Raymond avait été élevé par une mère très chrétienne dans les sentiments de la vraie piété et dans les exercices de la religion. Entré dans une École militaire de prestige, les principes religieux du jeune homme avaient fini par sombrer. Mais tout en perdant sa foi, son innocence, toutes ses pratiques religieuses, il avait conservé une affection filiale pour la Très Sainte Vierge. Pendant vingt-cinq ans de la vie la plus libre et la plus orageuse, il n’avait pas manqué un seul jour de réciter son Memorare, piissima Virgo Maria, et de se recommander à la protection de la Reine du ciel et de la terre. Tout n’est pas bonheur dans la voie des passions. Notre officier n’y trouva que la ruine complète de son âme, de sa santé, de sa fortune et de son honneur.

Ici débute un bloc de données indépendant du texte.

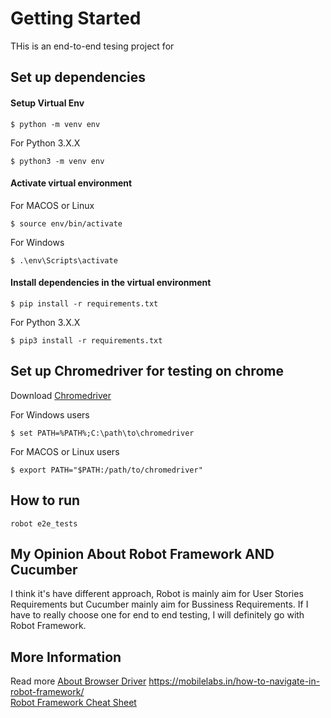 # Getting Started

THis is an end-to-end tesing project for 

## Set up dependencies
#### Setup Virtual Env
```
$ python -m venv env
```
For Python 3.X.X
```
$ python3 -m venv env
```
#### Activate virtual environment
For MACOS or Linux
```
$ source env/bin/activate
```
For Windows
```
$ .\env\Scripts\activate
```
#### Install dependencies in the virtual environment
```
$ pip install -r requirements.txt
```
For Python 3.X.X
```
$ pip3 install -r requirements.txt
```

## Set up Chromedriver for testing on chrome
Download [Chromedriver](https://chromedriver.chromium.org/downloads)

For Windows users
```
$ set PATH=%PATH%;C:\path\to\chromedriver
```

For MACOS or Linux users
```
$ export PATH="$PATH:/path/to/chromedriver"
```

## How to run
```
robot e2e_tests
```

## My Opinion About Robot Framework AND Cucumber
I think it's have different approach, Robot is mainly aim for User Stories Requirements but Cucumber mainly aim for Bussiness Requirements.
If I have to really choose one for end to end testing, I will definitely go with Robot Framework.

## More Information
Read more [About Browser Driver](https://www.selenium.dev/documentation/getting_started/installing_browser_drivers/)
https://mobilelabs.in/how-to-navigate-in-robot-framework/
<br />
[Robot Framework Cheat Sheet](https://dev.to/rubnvaz/robot-framework-cheat-sheet-3b17)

Désespérant donc, comme cela arrive bien souvent, d’apporter remède aux malheurs de toute espèce qui tombèrent sur lui en même temps, il résolut d’en finir avec une vie qui lui était devenue à charge. Un jour, il essaya de s’asphyxier; mais, soit qu’il n’eût pas pris pour cela toutes ses fatales précautions, ou plutôt, sa Mère céleste le protégea d’une si triste fin. Le lendemain il se trouva tout vivant sur le lit où il s’était jeté pour y mourir. Il résolut alors de se faire sauter la cervelle; mais avant d’accomplir cet horrible dessein, il voulut voir, pour la dernière fois, l’unique ami que ses disgrâces lui avaient laissé, et lui confier une lettre contenant ses dernières dispositions. Dans cette course, il passa devant la basilique de Notre-Dame des Victoires: une force qu’il ne put maîtriser l’obligea à entrer dans l’auguste sanctuaire. Il tomba à genoux devant l’image de la Très Sainte Vierge et prononça son invocation de tous les jours à Marie; il n’avait pas fini sa prière, qu’il se trouva en un instant entièrement changé. L’espérance, étant rentrée dans son cœur, en avait chassé toute idée de suicide, et le désir de mettre un terme à ses jours avait été remplacé par la résolution ferme et sincère de mettre un terme à ses désordres. Bref, une heure après, il était aux pieds d’un saint prêtre de la Madeleine (M. l’abbé de Rayneval) et purifiait son âme par la confession de ses fautes et par les larmes du repentir. Nous tenons ce fait de la bouche de ce vénérable ecclésiastique, que le pénitent a autorisé à publier ces détails de sa conversion, en attendant qu’il le fasse lui-même en témoignage de sa reconnaissance pour Marie et pour l’édification de l’Église.

On ferait de nombreux volumes de tous les prodiges de cette espèce que le souvenir ou l’invocation de Marie opère tous les jours, en faisant renaître l’espérance dans les âmes les plus désespérées.

(Traité sur le culte de la Sainte Vierge, par le R. P. Ventura, 1859, p. 92.)